Wer im Untertitel: „Das Wissen von Geschlecht, Körper und Recht…“, einen Hinweis auf methodologische Nähe zu Michel Foucault vermutet, irrt nicht. „Der Foucault’sche Wissensbegriff“, so Renz, „ermöglicht eine Öffnung auf die Untersuchung der unterschiedlichsten Themenbereiche und Erscheinungsformen dessen, was in einer bestimmten Zeit gewusst werden kann.“ Was im konkreten das „Nibelungenlied“ anlangt, so schließt Renz an Jan-Dirk Müllers „Spielregeln für den Untergang“ (1998) an und möchte dessen Forschungsprogramm „in wissenshistorischer Perspektive“ weiterführen.
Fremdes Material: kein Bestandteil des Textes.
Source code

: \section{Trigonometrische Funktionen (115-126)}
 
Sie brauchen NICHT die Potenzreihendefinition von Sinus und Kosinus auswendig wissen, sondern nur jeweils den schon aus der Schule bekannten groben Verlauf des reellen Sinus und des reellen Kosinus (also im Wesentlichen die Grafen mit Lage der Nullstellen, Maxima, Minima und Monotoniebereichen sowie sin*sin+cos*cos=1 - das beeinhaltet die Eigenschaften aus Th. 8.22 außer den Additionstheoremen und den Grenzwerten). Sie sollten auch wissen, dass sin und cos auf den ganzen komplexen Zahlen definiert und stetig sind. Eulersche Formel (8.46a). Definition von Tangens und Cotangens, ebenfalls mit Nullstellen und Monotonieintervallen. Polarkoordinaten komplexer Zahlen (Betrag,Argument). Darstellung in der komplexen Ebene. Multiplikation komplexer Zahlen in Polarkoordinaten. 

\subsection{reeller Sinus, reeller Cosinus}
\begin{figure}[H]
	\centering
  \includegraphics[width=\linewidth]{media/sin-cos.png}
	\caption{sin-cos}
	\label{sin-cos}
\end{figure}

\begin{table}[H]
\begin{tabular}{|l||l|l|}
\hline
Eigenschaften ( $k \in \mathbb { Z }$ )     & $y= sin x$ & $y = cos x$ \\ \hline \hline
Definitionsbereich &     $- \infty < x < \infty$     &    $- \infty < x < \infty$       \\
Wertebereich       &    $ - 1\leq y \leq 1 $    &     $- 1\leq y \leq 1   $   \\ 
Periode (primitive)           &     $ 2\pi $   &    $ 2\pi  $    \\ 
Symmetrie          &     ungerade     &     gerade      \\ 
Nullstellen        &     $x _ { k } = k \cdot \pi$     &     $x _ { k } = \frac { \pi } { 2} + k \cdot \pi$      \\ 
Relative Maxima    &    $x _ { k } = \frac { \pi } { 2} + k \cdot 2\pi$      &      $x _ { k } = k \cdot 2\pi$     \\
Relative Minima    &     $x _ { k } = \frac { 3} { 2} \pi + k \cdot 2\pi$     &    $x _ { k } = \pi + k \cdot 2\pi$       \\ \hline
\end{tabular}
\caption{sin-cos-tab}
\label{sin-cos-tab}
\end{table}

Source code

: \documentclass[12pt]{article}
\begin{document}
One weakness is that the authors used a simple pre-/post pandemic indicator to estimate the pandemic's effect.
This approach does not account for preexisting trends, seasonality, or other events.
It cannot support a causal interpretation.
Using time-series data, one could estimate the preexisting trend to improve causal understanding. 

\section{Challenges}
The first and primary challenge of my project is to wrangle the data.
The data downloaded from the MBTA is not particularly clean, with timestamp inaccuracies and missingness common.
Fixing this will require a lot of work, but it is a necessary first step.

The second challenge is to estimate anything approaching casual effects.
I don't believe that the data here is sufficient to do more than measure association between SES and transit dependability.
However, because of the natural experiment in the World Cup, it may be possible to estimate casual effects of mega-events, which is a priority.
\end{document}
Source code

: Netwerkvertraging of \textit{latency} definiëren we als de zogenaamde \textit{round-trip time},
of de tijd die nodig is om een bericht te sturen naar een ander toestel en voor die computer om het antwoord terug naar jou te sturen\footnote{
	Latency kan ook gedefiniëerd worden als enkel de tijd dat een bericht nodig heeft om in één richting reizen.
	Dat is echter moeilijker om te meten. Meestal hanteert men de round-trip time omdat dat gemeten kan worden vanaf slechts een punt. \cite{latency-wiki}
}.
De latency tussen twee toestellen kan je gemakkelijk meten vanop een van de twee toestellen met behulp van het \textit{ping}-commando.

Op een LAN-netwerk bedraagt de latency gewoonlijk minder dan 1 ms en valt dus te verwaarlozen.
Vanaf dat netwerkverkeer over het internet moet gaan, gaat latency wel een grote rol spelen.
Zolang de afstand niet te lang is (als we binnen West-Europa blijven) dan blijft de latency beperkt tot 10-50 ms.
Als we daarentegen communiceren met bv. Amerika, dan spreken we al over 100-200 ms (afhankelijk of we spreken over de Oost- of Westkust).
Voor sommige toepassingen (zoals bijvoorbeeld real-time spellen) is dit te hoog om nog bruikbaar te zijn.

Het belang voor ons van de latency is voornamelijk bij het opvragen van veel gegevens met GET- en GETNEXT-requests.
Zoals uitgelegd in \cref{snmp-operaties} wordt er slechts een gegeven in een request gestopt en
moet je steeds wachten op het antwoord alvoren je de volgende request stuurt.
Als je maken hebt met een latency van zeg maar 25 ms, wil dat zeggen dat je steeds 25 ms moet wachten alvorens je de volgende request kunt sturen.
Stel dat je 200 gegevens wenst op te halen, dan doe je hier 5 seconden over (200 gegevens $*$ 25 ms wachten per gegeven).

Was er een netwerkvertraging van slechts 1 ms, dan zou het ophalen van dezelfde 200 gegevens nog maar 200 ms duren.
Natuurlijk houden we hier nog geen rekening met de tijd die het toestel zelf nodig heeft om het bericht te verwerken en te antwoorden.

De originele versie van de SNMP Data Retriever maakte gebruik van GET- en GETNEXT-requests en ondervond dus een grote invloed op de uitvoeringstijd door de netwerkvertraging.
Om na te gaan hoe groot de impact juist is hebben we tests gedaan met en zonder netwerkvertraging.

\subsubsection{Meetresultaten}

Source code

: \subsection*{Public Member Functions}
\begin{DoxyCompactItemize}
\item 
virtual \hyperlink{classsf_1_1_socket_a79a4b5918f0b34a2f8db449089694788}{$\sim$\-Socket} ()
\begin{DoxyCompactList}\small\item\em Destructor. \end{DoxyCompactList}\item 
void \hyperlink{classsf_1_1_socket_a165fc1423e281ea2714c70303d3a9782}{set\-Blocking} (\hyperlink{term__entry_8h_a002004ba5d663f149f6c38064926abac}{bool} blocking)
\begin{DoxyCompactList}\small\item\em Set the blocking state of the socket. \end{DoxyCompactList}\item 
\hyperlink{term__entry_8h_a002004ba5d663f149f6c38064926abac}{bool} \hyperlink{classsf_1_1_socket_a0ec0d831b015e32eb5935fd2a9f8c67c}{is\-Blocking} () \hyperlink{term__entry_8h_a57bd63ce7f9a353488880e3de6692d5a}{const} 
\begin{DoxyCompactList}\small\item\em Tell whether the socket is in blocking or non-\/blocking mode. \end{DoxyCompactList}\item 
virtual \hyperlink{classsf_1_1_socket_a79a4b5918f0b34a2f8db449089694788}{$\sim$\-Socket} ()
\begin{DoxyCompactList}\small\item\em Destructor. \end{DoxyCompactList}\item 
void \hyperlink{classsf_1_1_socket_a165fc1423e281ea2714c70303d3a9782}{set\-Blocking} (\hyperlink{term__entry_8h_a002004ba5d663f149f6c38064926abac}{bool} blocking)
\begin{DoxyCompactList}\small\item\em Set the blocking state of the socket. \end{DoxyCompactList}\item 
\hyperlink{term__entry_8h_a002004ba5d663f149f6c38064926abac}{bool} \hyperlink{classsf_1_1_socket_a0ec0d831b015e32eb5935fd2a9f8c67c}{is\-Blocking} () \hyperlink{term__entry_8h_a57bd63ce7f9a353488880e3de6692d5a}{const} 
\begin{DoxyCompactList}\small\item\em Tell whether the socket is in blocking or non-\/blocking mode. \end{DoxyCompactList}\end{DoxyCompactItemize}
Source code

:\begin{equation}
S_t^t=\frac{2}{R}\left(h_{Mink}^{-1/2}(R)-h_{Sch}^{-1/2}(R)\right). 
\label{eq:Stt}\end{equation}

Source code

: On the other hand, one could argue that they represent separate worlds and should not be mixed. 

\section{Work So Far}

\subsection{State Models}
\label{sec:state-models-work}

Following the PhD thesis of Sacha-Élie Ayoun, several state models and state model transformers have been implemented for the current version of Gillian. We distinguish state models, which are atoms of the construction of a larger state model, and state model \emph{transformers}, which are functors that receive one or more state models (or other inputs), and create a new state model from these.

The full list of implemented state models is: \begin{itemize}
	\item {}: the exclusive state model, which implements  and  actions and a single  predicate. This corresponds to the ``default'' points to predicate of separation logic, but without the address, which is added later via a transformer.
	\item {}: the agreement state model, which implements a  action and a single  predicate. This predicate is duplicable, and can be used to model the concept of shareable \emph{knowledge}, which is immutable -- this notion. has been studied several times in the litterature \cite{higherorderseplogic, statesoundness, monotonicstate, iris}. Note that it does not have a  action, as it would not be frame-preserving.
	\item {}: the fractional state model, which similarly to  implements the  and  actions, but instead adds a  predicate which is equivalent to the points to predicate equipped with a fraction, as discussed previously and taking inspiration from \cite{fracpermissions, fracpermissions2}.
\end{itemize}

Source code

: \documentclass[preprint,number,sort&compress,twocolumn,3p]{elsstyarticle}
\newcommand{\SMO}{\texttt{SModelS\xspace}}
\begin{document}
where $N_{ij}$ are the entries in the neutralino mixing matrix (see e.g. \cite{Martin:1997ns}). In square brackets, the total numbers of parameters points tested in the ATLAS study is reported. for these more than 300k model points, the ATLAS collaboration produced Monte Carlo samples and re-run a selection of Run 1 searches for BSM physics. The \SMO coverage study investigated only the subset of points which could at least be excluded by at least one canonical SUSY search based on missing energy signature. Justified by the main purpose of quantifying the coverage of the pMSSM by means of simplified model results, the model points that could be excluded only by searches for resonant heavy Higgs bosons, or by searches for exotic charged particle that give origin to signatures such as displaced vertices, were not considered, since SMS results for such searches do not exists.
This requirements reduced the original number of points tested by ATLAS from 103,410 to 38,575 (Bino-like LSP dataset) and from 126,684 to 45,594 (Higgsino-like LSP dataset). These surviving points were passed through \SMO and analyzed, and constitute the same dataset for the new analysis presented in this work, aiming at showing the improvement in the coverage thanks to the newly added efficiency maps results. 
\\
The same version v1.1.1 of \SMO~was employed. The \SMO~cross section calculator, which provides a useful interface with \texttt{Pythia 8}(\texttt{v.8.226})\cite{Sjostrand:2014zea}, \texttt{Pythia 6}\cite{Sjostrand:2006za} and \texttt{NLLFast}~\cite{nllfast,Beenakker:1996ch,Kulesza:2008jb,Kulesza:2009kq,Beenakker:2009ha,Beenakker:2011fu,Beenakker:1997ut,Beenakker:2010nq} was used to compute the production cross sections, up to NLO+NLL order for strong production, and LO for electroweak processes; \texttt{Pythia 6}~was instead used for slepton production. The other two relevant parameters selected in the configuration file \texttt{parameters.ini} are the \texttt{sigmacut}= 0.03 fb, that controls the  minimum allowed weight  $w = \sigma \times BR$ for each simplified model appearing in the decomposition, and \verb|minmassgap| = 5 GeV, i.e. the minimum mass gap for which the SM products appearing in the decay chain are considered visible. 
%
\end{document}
Zum interpretatorischen Vorgehen erklärt der Autor: „Das nibelungische Wissen wird zunächst anhand von Textanalysen rekonstruiert, um es in seiner Spezifik erfassen zu können. Daran anschließend werden Korrespondenzen mit außerliterarischen Konfigurationen von Wissen aufgewiesen. Dies geschieht so textnah wie möglich, um die Übereinstimmungen, aber auch die Differenzen des nibelungischen Wissens und des Wissens der sachbezogenen Texte erfassen zu können.“

Brünhild und Kriemhild sind die beiden weiblichen Hauptfiguren des „Nibelungenlieds“, und Tilo Renz baut sein Werk demgemäß aus zwei Hauptkapiteln auf. Im ersten geht es um „Brünhilds Kraft“, genauer um die „Relationierung körperlicher Eigenschaften der Geschlechter im Nibelungenlied und in medizinischen Texten“; das zweite behandelt „Kriemhilds Rache“ unter dem Gesichtspunkt „Nibelungische Rechtspraktiken und zeitgenössische normative Rechtstexte“. Vielleicht ist zum besseren Verständnis insbesondere des Teils über „Brünhilds Kraft“ die Information nicht deplaziert, dass sich Renz auch auf dem Gebiet des „illegitimen Vergleichens in den Kulturwissenschaften“ einen Namen gemacht hat: Zusammen mit Helga Lutz und Jan-Friedrich Mißfelder gab er 2006 einen Sammelband mit dem Titel „Äpfel und Birnen“ heraus, der sich um Elisabeth Bronfens cross-mapping-Konzept rankte. Grob gesagt ging es Bronfen um die Rehabilitation solcher „Vergleiche“, die konventionell als unstatthaft verworfen werden. Wenn man Äpfel mit Birnen vergleicht, kann auch Erkenntnis resultieren, wenngleich das klassische tertium, das den Vergleich legitimierende „Dritte“, nicht unmittelbar gegeben ist.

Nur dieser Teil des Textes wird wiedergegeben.